Every line of the entries below from the one containing "un point; mois" to the one containing "Écrire une commande", both ends included, must be written out exactly. No other line belongs in the answer.

(Data)

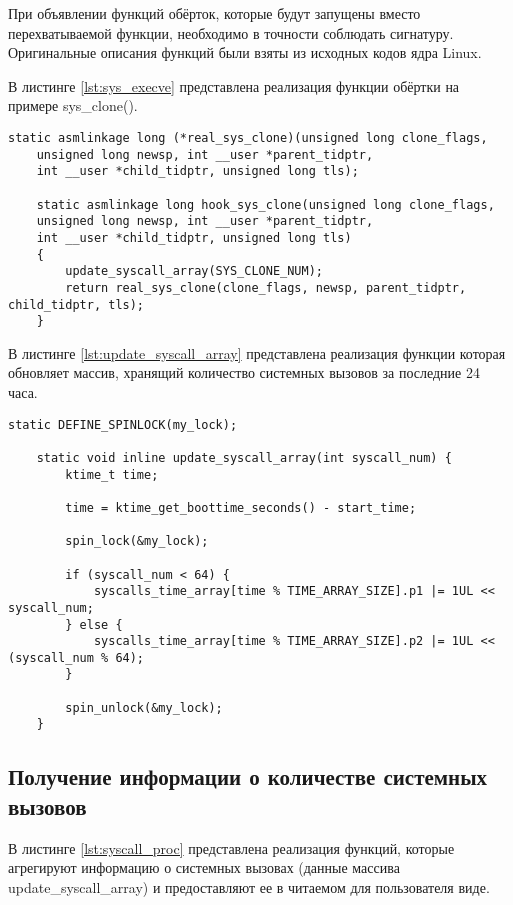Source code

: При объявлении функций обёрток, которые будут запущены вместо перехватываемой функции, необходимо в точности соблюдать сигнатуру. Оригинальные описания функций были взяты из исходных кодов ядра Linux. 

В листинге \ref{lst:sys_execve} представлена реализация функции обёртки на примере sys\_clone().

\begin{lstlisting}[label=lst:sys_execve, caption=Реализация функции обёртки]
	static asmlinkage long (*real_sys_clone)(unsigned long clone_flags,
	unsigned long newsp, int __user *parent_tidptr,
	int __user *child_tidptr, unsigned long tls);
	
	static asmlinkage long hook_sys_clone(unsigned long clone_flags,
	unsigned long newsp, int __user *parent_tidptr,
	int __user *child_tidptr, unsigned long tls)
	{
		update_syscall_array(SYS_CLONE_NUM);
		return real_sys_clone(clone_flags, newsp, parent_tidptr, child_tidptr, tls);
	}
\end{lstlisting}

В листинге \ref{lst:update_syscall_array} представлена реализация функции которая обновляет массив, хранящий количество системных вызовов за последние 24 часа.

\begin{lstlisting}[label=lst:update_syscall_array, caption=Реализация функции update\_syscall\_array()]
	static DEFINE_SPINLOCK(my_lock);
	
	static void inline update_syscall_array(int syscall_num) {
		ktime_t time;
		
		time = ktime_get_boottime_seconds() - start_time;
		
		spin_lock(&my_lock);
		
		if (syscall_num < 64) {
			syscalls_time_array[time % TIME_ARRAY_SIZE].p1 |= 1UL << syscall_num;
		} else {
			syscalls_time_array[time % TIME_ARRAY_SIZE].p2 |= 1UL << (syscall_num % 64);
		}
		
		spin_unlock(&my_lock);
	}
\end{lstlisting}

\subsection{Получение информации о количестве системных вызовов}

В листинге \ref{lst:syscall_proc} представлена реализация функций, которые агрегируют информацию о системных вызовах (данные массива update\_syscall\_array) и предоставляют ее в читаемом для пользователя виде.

(End Data)
(Data)

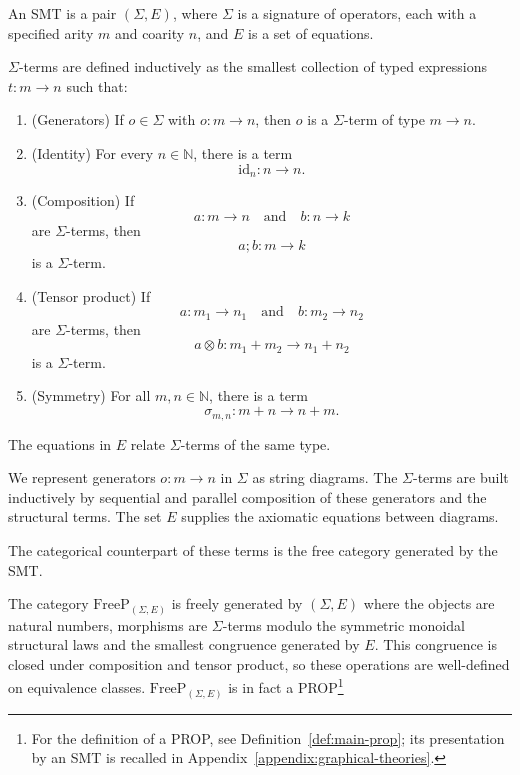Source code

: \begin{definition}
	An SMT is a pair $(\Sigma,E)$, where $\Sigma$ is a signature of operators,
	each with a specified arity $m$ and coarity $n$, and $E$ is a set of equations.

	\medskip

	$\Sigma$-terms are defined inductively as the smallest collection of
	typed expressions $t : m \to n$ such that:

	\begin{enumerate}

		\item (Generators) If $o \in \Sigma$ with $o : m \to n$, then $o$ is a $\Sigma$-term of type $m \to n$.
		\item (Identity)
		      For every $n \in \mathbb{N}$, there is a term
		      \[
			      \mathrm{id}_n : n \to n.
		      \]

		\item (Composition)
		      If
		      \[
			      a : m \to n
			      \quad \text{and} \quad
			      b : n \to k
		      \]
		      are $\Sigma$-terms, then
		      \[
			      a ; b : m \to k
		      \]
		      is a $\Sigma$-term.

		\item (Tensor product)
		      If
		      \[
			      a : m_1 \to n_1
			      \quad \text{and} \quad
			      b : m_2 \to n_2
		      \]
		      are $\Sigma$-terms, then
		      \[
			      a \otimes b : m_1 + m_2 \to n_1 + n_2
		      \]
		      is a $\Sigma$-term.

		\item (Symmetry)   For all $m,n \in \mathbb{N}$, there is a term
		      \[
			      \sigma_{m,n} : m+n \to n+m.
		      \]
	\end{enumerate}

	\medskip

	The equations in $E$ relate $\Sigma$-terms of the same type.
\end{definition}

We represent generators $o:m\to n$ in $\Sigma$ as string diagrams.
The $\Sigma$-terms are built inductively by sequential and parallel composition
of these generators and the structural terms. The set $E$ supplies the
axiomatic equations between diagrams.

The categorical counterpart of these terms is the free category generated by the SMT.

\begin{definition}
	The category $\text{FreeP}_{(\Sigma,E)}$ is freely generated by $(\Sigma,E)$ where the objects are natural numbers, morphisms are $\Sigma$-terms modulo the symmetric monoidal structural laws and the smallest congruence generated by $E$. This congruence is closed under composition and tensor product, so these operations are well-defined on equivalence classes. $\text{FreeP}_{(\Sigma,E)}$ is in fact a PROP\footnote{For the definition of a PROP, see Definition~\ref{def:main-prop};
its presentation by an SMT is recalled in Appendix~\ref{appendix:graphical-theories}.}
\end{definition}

(End Data)
(Data)

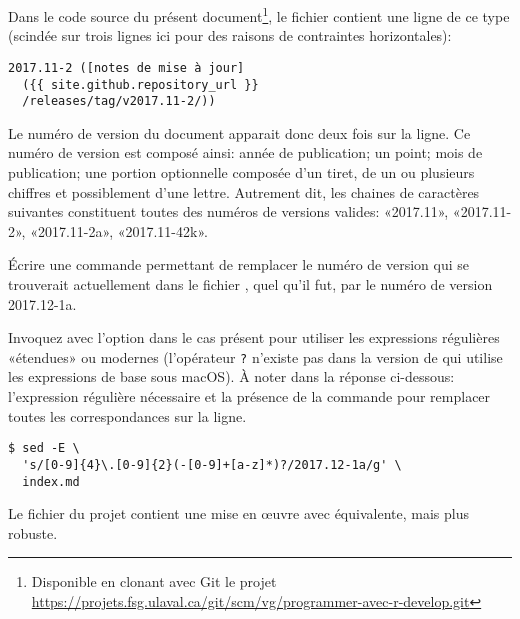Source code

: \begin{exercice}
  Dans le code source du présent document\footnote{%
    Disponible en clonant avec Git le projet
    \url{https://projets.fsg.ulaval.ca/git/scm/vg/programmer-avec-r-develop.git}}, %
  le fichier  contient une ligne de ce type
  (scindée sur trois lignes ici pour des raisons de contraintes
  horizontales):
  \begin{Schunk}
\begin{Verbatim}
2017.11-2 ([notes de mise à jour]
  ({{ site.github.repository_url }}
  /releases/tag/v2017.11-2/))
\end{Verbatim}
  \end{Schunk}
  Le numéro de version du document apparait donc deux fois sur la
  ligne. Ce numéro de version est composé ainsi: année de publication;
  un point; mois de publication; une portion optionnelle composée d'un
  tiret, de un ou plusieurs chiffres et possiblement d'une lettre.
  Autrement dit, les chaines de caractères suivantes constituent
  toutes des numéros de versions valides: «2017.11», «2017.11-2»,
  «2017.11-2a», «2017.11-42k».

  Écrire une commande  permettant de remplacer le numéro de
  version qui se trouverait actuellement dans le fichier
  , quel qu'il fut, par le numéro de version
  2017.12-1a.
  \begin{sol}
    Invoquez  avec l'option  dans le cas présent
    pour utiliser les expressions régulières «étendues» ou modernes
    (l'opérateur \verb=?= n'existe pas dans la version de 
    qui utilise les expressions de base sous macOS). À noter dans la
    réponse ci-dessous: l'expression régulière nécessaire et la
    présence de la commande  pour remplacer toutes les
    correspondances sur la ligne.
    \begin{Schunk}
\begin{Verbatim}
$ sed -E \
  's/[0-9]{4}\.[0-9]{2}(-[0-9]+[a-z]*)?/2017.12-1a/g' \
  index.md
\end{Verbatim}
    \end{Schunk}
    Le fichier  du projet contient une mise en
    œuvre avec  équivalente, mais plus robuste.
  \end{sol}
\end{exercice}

(End Data)

§ **Answer below**:
  un point; mois de publication; une portion optionnelle composée d'un
  tiret, de un ou plusieurs chiffres et possiblement d'une lettre.
  Autrement dit, les chaines de caractères suivantes constituent
  toutes des numéros de versions valides: «2017.11», «2017.11-2»,
  «2017.11-2a», «2017.11-42k».

  Écrire une commande  permettant de remplacer le numéro de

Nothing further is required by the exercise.